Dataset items
Content starts

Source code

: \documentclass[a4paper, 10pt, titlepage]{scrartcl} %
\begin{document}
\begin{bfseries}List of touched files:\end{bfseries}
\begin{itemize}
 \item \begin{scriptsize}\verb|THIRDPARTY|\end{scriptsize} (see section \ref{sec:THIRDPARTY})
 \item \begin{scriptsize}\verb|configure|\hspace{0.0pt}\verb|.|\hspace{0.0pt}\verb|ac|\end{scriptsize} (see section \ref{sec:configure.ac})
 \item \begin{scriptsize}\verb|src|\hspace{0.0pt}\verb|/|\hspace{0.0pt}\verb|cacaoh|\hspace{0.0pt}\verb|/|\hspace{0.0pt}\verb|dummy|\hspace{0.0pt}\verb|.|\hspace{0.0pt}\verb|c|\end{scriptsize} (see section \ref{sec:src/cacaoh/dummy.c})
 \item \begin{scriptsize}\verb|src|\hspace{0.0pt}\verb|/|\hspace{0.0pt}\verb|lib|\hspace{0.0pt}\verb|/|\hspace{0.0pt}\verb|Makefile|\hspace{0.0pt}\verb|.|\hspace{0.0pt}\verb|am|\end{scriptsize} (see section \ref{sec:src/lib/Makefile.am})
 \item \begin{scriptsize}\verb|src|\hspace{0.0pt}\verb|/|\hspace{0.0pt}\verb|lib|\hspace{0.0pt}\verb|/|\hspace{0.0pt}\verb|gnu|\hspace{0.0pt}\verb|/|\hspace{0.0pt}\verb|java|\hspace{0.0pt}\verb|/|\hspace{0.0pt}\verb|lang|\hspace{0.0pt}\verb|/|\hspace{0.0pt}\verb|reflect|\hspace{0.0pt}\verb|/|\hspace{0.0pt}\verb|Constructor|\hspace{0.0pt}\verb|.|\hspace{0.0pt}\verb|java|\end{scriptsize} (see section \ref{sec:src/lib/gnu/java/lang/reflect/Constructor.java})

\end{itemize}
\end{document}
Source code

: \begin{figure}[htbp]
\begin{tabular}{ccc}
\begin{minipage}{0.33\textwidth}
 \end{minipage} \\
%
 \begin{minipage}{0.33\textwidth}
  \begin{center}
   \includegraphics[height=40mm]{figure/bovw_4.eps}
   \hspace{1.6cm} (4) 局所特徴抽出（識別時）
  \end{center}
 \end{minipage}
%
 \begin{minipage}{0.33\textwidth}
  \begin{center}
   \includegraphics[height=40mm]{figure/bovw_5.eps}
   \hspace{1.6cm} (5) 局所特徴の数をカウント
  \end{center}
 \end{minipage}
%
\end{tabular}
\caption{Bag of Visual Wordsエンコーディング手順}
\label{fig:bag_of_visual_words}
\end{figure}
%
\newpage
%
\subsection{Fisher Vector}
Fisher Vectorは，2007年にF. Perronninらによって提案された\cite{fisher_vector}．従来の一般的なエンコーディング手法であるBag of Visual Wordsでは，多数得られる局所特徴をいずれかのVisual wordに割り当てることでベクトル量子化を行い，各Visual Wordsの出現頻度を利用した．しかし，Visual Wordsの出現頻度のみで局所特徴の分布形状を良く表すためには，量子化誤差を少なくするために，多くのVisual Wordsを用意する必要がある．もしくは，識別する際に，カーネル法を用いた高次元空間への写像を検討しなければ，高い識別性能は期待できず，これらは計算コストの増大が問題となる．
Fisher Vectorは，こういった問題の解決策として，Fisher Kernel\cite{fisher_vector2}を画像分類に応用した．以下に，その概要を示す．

Content ends

What is being asked:
Using the exact wording, transcribe all the records above.

Finished task:
Source code

: \documentclass[a4paper, 10pt, titlepage]{scrartcl} %
\begin{document}
\begin{bfseries}List of touched files:\end{bfseries}
\begin{itemize}
 \item \begin{scriptsize}\verb|THIRDPARTY|\end{scriptsize} (see section \ref{sec:THIRDPARTY})
 \item \begin{scriptsize}\verb|configure|\hspace{0.0pt}\verb|.|\hspace{0.0pt}\verb|ac|\end{scriptsize} (see section \ref{sec:configure.ac})
 \item \begin{scriptsize}\verb|src|\hspace{0.0pt}\verb|/|\hspace{0.0pt}\verb|cacaoh|\hspace{0.0pt}\verb|/|\hspace{0.0pt}\verb|dummy|\hspace{0.0pt}\verb|.|\hspace{0.0pt}\verb|c|\end{scriptsize} (see section \ref{sec:src/cacaoh/dummy.c})
 \item \begin{scriptsize}\verb|src|\hspace{0.0pt}\verb|/|\hspace{0.0pt}\verb|lib|\hspace{0.0pt}\verb|/|\hspace{0.0pt}\verb|Makefile|\hspace{0.0pt}\verb|.|\hspace{0.0pt}\verb|am|\end{scriptsize} (see section \ref{sec:src/lib/Makefile.am})
 \item \begin{scriptsize}\verb|src|\hspace{0.0pt}\verb|/|\hspace{0.0pt}\verb|lib|\hspace{0.0pt}\verb|/|\hspace{0.0pt}\verb|gnu|\hspace{0.0pt}\verb|/|\hspace{0.0pt}\verb|java|\hspace{0.0pt}\verb|/|\hspace{0.0pt}\verb|lang|\hspace{0.0pt}\verb|/|\hspace{0.0pt}\verb|reflect|\hspace{0.0pt}\verb|/|\hspace{0.0pt}\verb|Constructor|\hspace{0.0pt}\verb|.|\hspace{0.0pt}\verb|java|\end{scriptsize} (see section \ref{sec:src/lib/gnu/java/lang/reflect/Constructor.java})

\end{itemize}
\end{document}
Source code

: \begin{figure}[htbp]
\begin{tabular}{ccc}
\begin{minipage}{0.33\textwidth}
 \end{minipage} \\
%
 \begin{minipage}{0.33\textwidth}
  \begin{center}
   \includegraphics[height=40mm]{figure/bovw_4.eps}
   \hspace{1.6cm} (4) 局所特徴抽出（識別時）
  \end{center}
 \end{minipage}
%
 \begin{minipage}{0.33\textwidth}
  \begin{center}
   \includegraphics[height=40mm]{figure/bovw_5.eps}
   \hspace{1.6cm} (5) 局所特徴の数をカウント
  \end{center}
 \end{minipage}
%
\end{tabular}
\caption{Bag of Visual Wordsエンコーディング手順}
\label{fig:bag_of_visual_words}
\end{figure}
%
\newpage
%
\subsection{Fisher Vector}
Fisher Vectorは，2007年にF. Perronninらによって提案された\cite{fisher_vector}．従来の一般的なエンコーディング手法であるBag of Visual Wordsでは，多数得られる局所特徴をいずれかのVisual wordに割り当てることでベクトル量子化を行い，各Visual Wordsの出現頻度を利用した．しかし，Visual Wordsの出現頻度のみで局所特徴の分布形状を良く表すためには，量子化誤差を少なくするために，多くのVisual Wordsを用意する必要がある．もしくは，識別する際に，カーネル法を用いた高次元空間への写像を検討しなければ，高い識別性能は期待できず，これらは計算コストの増大が問題となる．
Fisher Vectorは，こういった問題の解決策として，Fisher Kernel\cite{fisher_vector2}を画像分類に応用した．以下に，その概要を示す．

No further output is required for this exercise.